Pseudo-nitzschia delicatissima (Cleve) Heiden
Pseudo-nitzschia delicatissima is a domoic-acid-producing, pennate diatom (Smith et al. 1991).
Lectin-binding probes were not able to distinguish between New Zealand-derived cultures of P. delicatissima and P. pseudodelicatissima (Rhodes 1998a). Whole cell fluorescent LSU targeted probes have been developed for identifying P. delicatissima cultures from the west coast of the United States (Miller & Scholin 1996). These probes were used to develop whole cell and sandwich hybridization methods for detection of P. delicatissima in natural samples at near real time (Scholin et al. 1997, Miller & Scholin 1998). A suite of probes based on clone libraries has been developed in the Gulf of Naples to identify P. delicatissima.
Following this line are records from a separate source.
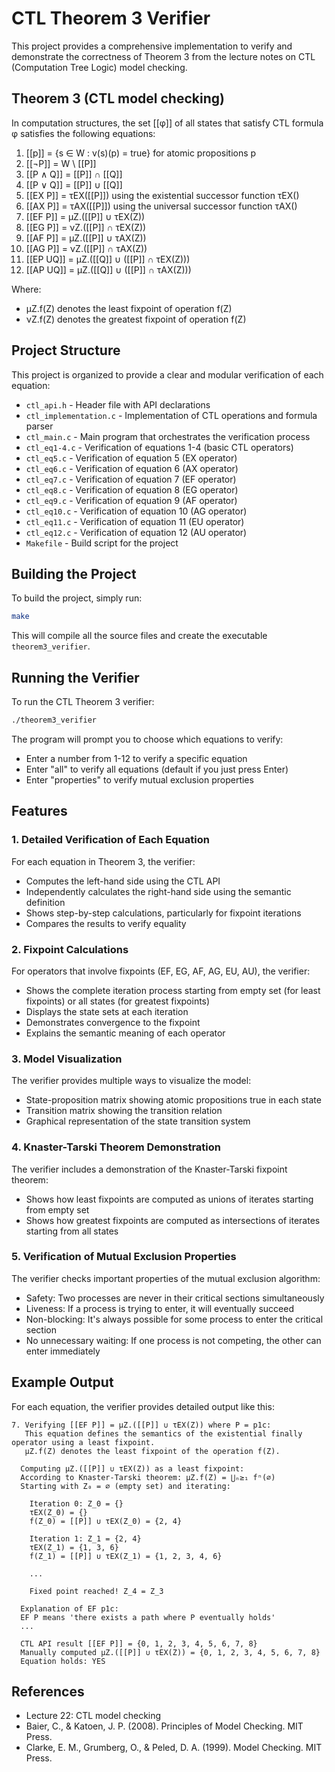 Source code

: # CTL Theorem 3 Verifier

This project provides a comprehensive implementation to verify and demonstrate the correctness of Theorem 3 from the lecture notes on CTL (Computation Tree Logic) model checking.

## Theorem 3 (CTL model checking)

In computation structures, the set [[φ]] of all states that satisfy CTL formula φ satisfies the following equations:

1. [[p]] = {s ∈ W : v(s)(p) = true} for atomic propositions p
2. [[¬P]] = W \ [[P]]
3. [[P ∧ Q]] = [[P]] ∩ [[Q]]
4. [[P ∨ Q]] = [[P]] ∪ [[Q]]
5. [[EX P]] = τEX([[P]]) using the existential successor function τEX()
6. [[AX P]] = τAX([[P]]) using the universal successor function τAX()
7. [[EF P]] = μZ.([[P]] ∪ τEX(Z))
8. [[EG P]] = νZ.([[P]] ∩ τEX(Z))
9. [[AF P]] = μZ.([[P]] ∪ τAX(Z))
10. [[AG P]] = νZ.([[P]] ∩ τAX(Z))
11. [[EP UQ]] = μZ.([[Q]] ∪ ([[P]] ∩ τEX(Z)))
12. [[AP UQ]] = μZ.([[Q]] ∪ ([[P]] ∩ τAX(Z)))

Where:
- μZ.f(Z) denotes the least fixpoint of operation f(Z)
- νZ.f(Z) denotes the greatest fixpoint of operation f(Z)

## Project Structure

This project is organized to provide a clear and modular verification of each equation:

- `ctl_api.h` - Header file with API declarations
- `ctl_implementation.c` - Implementation of CTL operations and formula parser
- `ctl_main.c` - Main program that orchestrates the verification process
- `ctl_eq1-4.c` - Verification of equations 1-4 (basic CTL operators)
- `ctl_eq5.c` - Verification of equation 5 (EX operator)
- `ctl_eq6.c` - Verification of equation 6 (AX operator)
- `ctl_eq7.c` - Verification of equation 7 (EF operator)
- `ctl_eq8.c` - Verification of equation 8 (EG operator)
- `ctl_eq9.c` - Verification of equation 9 (AF operator)
- `ctl_eq10.c` - Verification of equation 10 (AG operator)
- `ctl_eq11.c` - Verification of equation 11 (EU operator)
- `ctl_eq12.c` - Verification of equation 12 (AU operator)
- `Makefile` - Build script for the project

## Building the Project

To build the project, simply run:

```bash
make
```

This will compile all the source files and create the executable `theorem3_verifier`.

## Running the Verifier

To run the CTL Theorem 3 verifier:

```bash
./theorem3_verifier
```

The program will prompt you to choose which equations to verify:
- Enter a number from 1-12 to verify a specific equation
- Enter "all" to verify all equations (default if you just press Enter)
- Enter "properties" to verify mutual exclusion properties

## Features

### 1. Detailed Verification of Each Equation

For each equation in Theorem 3, the verifier:
- Computes the left-hand side using the CTL API
- Independently calculates the right-hand side using the semantic definition
- Shows step-by-step calculations, particularly for fixpoint iterations
- Compares the results to verify equality

### 2. Fixpoint Calculations

For operators that involve fixpoints (EF, EG, AF, AG, EU, AU), the verifier:
- Shows the complete iteration process starting from empty set (for least fixpoints) or all states (for greatest fixpoints)
- Displays the state sets at each iteration
- Demonstrates convergence to the fixpoint
- Explains the semantic meaning of each operator

### 3. Model Visualization

The verifier provides multiple ways to visualize the model:
- State-proposition matrix showing atomic propositions true in each state
- Transition matrix showing the transition relation
- Graphical representation of the state transition system

### 4. Knaster-Tarski Theorem Demonstration

The verifier includes a demonstration of the Knaster-Tarski fixpoint theorem:
- Shows how least fixpoints are computed as unions of iterates starting from empty set
- Shows how greatest fixpoints are computed as intersections of iterates starting from all states

### 5. Verification of Mutual Exclusion Properties

The verifier checks important properties of the mutual exclusion algorithm:
- Safety: Two processes are never in their critical sections simultaneously
- Liveness: If a process is trying to enter, it will eventually succeed
- Non-blocking: It's always possible for some process to enter the critical section
- No unnecessary waiting: If one process is not competing, the other can enter immediately

## Example Output

For each equation, the verifier provides detailed output like this:

```
7. Verifying [[EF P]] = μZ.([[P]] ∪ τEX(Z)) where P = p1c:
   This equation defines the semantics of the existential finally operator using a least fixpoint.
   μZ.f(Z) denotes the least fixpoint of the operation f(Z).

  Computing μZ.([[P]] ∪ τEX(Z)) as a least fixpoint:
  According to Knaster-Tarski theorem: μZ.f(Z) = ⋃ₙ≥₁ fⁿ(∅)
  Starting with Z₀ = ∅ (empty set) and iterating:
  
    Iteration 0: Z_0 = {}
    τEX(Z_0) = {}
    f(Z_0) = [[P]] ∪ τEX(Z_0) = {2, 4}
    
    Iteration 1: Z_1 = {2, 4}
    τEX(Z_1) = {1, 3, 6}
    f(Z_1) = [[P]] ∪ τEX(Z_1) = {1, 2, 3, 4, 6}
    
    ...
    
    Fixed point reached! Z_4 = Z_3
    
  Explanation of EF p1c:
  EF P means 'there exists a path where P eventually holds'
  ...
  
  CTL API result [[EF P]] = {0, 1, 2, 3, 4, 5, 6, 7, 8}
  Manually computed μZ.([[P]] ∪ τEX(Z)) = {0, 1, 2, 3, 4, 5, 6, 7, 8}
  Equation holds: YES
```

## References

- Lecture 22: CTL model checking
- Baier, C., & Katoen, J. P. (2008). Principles of Model Checking. MIT Press.
- Clarke, E. M., Grumberg, O., & Peled, D. A. (1999). Model Checking. MIT Press.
Non-toxic isolates from western Scottish waters achieved a greater cell density under a 9 hour light:15 hour dark photoperiod than under an 18 hour light:6 hour dark photoperiod (Fehling et al. 2005). A Tasmanian isolate of P. delicatissima had a maximum specific growth rate of 1.47 ± 0.01 and a maximum pH for growth of 9.3 in the laboratory (100 micromolar photons m-2 s-1 and 15 deg C; Lundholm et al. 2004).
The size of cells within a laboratory strain decreases over time. The average cell volume of a Tasmanian isolate was 128 ± 13 cubic microns (Lundholm et al. 2004).
Pseudo-nitzschia delicatissima is found in tropical and temperate coastal waters. It is abundant on the west coast of the United States in the spring and summer (Fryxell et al. 1997). In the Skagerrak, P. delicatissima is primarily a winter-spring species (Hasle et al. 1996). It has been reported in the Bay of Fundy, Canada (Kaczmarska et al. 2005). From Hasle 2002:Atlantic: north of Svalbard, ca 80°N (Quillfeldt von, 1996) to State of Rio Janeiro, Brazil, ca 32°S ( Villac and Tenenbaum, 2001), including Kings Bay, Svalbard ( Hasle and Heimdal, 1998), east and west of Svalbard and the Barents Sea ( Quillfeldt von, 1996), Norwegian coastal waters ( Hasle and Hasle), Danish ( Skov et al., 1999), Scottish ( Gallacher et al., 2001) and Irish ( Cusack et al., 2000) coastal waters, Skagerrak ( Hasle et al., 1996), Galician waters, northwest Spain ( Fraga et al., 1998), Portuguese waters ( Moita and Vilarinho, 1999), Gulf of Naples ( Sarno and Dahlman, 2000. D. Sarno and J. Dahlman , Production of domoic acid in another species of Pseudo-nitzschia: P. multistriata in the Gulf of Naples (Mediterranean Sea). Harmful Algae News 21 (2000), p. 5.Sarno and Dahlman, 2000), off northwest Africa ( Hasle, 1965), Atlantic Moroccan waters ( Akallal et al., 2000); Resolute Bay and west coast of Greenland ( Quillfeldt von, 1996), Nuuk, Greenland, ( Skov et al., 1999), Gulf of St. Lawrence, Canada ( Bérard-Therriault et al., 1999), Georges Bank and outer continental shelf of New Jersey (Hargraves, personal communication), Gulf Stream ( Kaczmarska et al., 1986), Gulf of Mexico ( Parsons et al., 1999). Pacific: Monterey Bay, CA, ca 37°N (Villac et al., 1993) to Chilean waters, 42°07′S ( Rivera, 1985), including Tasmanian and New South Wales, Australia waters ( Lapworth et al., 2001) and Bay of Plenty, New Zealand ( Rhodes et al., 1998).
Nitrate and Nitrite concentrations play an important role in the abundance of Pseudo-nitzschia delicatissima in the Bay of Fundy, Canada (Kaczmarska et al. 2007). P. delicatissima abundance is positively correlated with nitrates in the Bay of Fundy, Canada (Kaczmarska et al. 2007).
Pseudo-nitzschia delicatissima can reproduce asexually through cell division and sexually to restore cell size (Amato et al. 2005). Sexual reproduction can occur when the cell is 80-19 microns long.